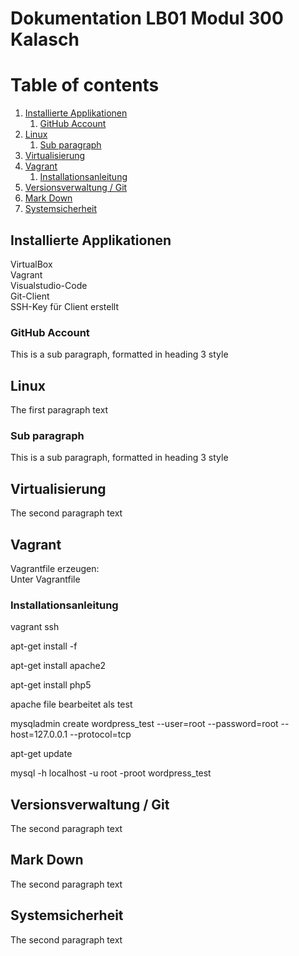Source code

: # Dokumentation LB01 Modul 300 Kalasch

# Table of contents
1. [Installierte Applikationen](#applikationen)
   1. [GitHub Account](#subparagraph1)
2. [Linux](#paragraph1)
    1. [Sub paragraph](#subparagraph2)
3. [Virtualisierung](#paragraph2)
4. [Vagrant](#paragraph3)
   1. [Installationsanleitung](#subparagraph3)
5. [Versionsverwaltung / Git](#paragraph4)
6. [Mark Down](#paragraph5)
7. [Systemsicherheit](#paragraph6)  

## Installierte Applikationen <a name="applikationen"></a>
VirtualBox  <br>
Vagrant  <br>
Visualstudio-Code  <br>
Git-Client  <br>
SSH-Key für Client erstellt  <br>

### GitHub Account <a name="subparagraph1"></a>
This is a sub paragraph, formatted in heading 3 style

## Linux <a name="paragraph1"></a>
The first paragraph text

### Sub paragraph <a name="subparagraph2"></a>
This is a sub paragraph, formatted in heading 3 style

## Virtualisierung <a name="paragraph2"></a>
The second paragraph text

## Vagrant <a name="paragraph3"></a>
Vagrantfile erzeugen:  <br>
Unter Vagrantfile

### Installationsanleitung <a name="subparagraph3"></a>
vagrant ssh

apt-get install -f

apt-get install apache2

apt-get install php5

apache file bearbeitet als test

mysqladmin create wordpress_test --user=root --password=root --host=127.0.0.1 --protocol=tcp

apt-get update

mysql -h localhost -u root -proot wordpress_test

## Versionsverwaltung / Git <a name="paragraph4"></a>
The second paragraph text

## Mark Down <a name="paragraph5"></a>
The second paragraph text

## Systemsicherheit <a name="paragraph6"></a>
The second paragraph text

▶ **WHAT IS NEEDED**: Which lines of the records above contain the word "name"? Show each of them.

▶ **ANSWER TO THIS PROBLEM**:
## Installierte Applikationen <a name="applikationen"></a>
### GitHub Account <a name="subparagraph1"></a>
## Linux <a name="paragraph1"></a>
### Sub paragraph <a name="subparagraph2"></a>
## Virtualisierung <a name="paragraph2"></a>
## Vagrant <a name="paragraph3"></a>
### Installationsanleitung <a name="subparagraph3"></a>
## Versionsverwaltung / Git <a name="paragraph4"></a>
## Mark Down <a name="paragraph5"></a>
## Systemsicherheit <a name="paragraph6"></a>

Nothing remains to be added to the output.